Virus-specific IgM and IgG antibody production by B cells during herpes simplex virus type 2-induced immunosuppression as analysed by an immunospot assay.

The mechanism of herpes simplex virus (HSV)-2-induced immunosuppression was analysed by determination of the number of IgM and IgG antibody-secreting B cells in female BALB/c mice using an immunospot assay. Primary HSV-1 or -2 as well as homologous or heterologous booster infections at different times were performed. In accordance with earlier results on humoral antibody generation, in contrast to HSV-1, HSV-2 induced only very low numbers of antibody-producing B cells in dose-response experiments. They appeared late after infection compared to HSV-1. Despite a homologous humoral booster reaction against HSV-1 at day 8 no IgM- or IgG-secreting cells in the spleen could be detected.

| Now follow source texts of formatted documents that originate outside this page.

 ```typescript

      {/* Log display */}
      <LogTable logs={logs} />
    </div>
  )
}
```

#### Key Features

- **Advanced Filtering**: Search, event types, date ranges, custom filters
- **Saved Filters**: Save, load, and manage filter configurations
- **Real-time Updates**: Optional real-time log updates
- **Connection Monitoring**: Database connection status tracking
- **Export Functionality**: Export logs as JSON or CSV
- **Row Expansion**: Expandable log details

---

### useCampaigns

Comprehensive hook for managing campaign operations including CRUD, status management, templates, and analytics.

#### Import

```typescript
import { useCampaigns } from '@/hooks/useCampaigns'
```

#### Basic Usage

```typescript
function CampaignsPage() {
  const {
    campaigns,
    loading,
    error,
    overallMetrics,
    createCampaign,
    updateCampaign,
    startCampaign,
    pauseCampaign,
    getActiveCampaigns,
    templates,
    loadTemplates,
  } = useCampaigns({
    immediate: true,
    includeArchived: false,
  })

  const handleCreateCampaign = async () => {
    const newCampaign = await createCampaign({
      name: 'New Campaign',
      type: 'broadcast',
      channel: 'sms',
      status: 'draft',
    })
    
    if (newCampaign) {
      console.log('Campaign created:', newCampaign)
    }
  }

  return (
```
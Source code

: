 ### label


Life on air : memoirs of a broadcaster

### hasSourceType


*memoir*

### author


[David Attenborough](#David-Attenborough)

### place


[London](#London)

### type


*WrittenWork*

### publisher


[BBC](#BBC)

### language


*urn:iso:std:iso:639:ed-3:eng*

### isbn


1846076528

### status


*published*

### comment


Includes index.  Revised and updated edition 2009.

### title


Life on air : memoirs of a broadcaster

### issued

This non-reactivity of the spleen had vanished 10 days later, when secondary reactions of B cells could be observed. Secondary infections with a high homologous dose of HSV-2 after a low primary dose produced only a low booster response of IgG-secreting B cells. Suppression of humoral antibody production induced by HSV-2 (high dose) waned after more than 50 days, indicating that the HSV-2-induced suppression did not impair antigen presentation or memory cell generation.